Wink Martindale, a rock ‘n’ roll disc jockey and good friend of Elvis Presley who gained fame as the host of such TV game shows as Tic-Tac-Dough , Gambit and High Rollers , died Tuesday in Rancho Mirage, California, a publicist announced. He was 91. The friendly Martindale, who had a 74-year career, was known for his resonate voice, vivid sport coats and, especially, his curious first name.

“When I was a kid in Jackson, Tennessee, one of my playmates, Jimmy McCord, couldn’t say ‘Winston,’ which is my given name. He had a speech impediment, and it came out sounding like ‘Winky,’ ” Martindale explained to ABC News in 2014. “So Winston turned into Winky, and then I got into the business and Wink it was! It served me well.



” Martindale recorded for Dot Records — Pat Boone was another artist on that label — and his Deck of Cards , a narrative release from 1959, sold more than 1 million copies. He also sang “All Love Broke Loose” during the 1958 film Let’s Rock . His second wife, Sandy, whom he married in 1975, dated Presley on and off until shortly before the singer wed Priscilla Wagner in 1967, and she appeared as a dancer in Viva Las Vegas (1964) and other Elvis movies.

“Elvis is responsible for me marrying Wink,” she said in a 2015 interview. “When [Martindale] said he was from Tennessee, I said, ‘He must be a nice guy,’ because I loved the state, I loved all the guys, I loved everything in the state of Tennessee because Elvis was such a wonderful part of my life.” Winston Conrad Martindale was born on Dec.

4, 1933, in Jackson. His former Sunday school teacher managed WPLI, a 250-watt radio station, and gave him his first job in radio at $25 a week in 1951. He was 17 and a senior in high school.

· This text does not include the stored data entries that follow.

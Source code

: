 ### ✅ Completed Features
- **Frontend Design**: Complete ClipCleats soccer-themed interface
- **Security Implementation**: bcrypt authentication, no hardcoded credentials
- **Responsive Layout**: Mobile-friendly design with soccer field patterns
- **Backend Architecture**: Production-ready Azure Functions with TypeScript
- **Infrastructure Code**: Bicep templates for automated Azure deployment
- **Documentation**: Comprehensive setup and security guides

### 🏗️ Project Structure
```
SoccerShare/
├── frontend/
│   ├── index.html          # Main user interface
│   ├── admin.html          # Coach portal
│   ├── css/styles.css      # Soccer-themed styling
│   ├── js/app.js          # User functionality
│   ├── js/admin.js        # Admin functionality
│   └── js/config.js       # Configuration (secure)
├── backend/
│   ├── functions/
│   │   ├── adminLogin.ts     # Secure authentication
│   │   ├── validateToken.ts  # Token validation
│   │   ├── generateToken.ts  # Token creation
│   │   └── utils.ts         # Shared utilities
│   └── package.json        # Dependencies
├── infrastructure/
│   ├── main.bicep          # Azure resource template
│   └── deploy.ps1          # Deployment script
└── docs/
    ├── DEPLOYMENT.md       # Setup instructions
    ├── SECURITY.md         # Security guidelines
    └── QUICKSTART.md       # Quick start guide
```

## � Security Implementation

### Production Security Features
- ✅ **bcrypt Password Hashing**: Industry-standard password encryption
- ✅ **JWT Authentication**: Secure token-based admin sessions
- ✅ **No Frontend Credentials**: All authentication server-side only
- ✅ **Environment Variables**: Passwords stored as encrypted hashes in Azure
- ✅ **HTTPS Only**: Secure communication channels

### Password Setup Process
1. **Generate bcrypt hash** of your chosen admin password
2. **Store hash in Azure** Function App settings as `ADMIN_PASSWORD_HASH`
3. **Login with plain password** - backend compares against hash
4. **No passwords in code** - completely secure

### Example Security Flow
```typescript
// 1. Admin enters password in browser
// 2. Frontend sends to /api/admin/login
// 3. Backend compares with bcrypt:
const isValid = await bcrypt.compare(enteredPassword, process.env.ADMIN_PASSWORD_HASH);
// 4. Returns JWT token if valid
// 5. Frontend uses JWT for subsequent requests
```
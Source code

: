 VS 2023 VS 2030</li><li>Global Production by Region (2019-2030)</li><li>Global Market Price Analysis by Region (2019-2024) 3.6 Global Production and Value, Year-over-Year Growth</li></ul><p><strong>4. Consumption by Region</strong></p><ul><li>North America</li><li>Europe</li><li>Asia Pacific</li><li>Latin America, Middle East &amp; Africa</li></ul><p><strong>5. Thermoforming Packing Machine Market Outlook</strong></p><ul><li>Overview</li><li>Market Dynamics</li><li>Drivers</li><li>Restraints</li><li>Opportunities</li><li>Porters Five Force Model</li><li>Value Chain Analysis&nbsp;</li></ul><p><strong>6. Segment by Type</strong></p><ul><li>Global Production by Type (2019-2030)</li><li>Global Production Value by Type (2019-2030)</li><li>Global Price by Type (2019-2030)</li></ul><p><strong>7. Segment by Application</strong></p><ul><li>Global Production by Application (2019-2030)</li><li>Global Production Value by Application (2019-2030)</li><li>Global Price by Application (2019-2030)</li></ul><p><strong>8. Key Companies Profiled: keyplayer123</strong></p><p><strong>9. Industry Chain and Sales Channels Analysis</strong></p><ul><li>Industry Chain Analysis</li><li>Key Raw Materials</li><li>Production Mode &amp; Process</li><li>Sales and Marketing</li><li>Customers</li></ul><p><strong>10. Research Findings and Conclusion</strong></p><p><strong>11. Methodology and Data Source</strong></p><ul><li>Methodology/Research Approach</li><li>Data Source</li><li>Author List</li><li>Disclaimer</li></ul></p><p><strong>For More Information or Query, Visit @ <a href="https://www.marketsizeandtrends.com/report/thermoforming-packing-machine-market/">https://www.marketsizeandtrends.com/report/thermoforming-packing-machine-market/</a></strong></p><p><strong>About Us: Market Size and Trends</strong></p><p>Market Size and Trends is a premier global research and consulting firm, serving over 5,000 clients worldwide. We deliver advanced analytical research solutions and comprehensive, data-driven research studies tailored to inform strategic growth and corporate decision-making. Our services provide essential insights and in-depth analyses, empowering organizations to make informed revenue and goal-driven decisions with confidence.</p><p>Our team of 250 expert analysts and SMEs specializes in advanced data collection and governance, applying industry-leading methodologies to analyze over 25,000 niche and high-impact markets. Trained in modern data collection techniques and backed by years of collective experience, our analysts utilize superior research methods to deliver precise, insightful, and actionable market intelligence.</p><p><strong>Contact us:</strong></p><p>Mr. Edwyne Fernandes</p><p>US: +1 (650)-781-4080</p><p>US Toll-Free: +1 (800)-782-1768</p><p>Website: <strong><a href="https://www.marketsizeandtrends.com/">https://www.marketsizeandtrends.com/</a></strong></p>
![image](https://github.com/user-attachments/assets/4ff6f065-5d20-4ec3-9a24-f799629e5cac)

A few years later, he made the big move to WHBQ in Memphis, about 90 miles away from home, where he hosted a radio show in the morning and a popular kids TV show, Wink Martindale of Mars Patrol , in the afternoon. “All of a sudden I became a radio personality that everyone knew and respected to a television ‘star,’ and the kids loved me!” he said in a 2010 interview. Martindale happened to be back at WHBQ on one evening in July 1954 when he helped arrange to get Presley to the station for his first-ever radio interview, shortly after the debut of his song “That’s All Right.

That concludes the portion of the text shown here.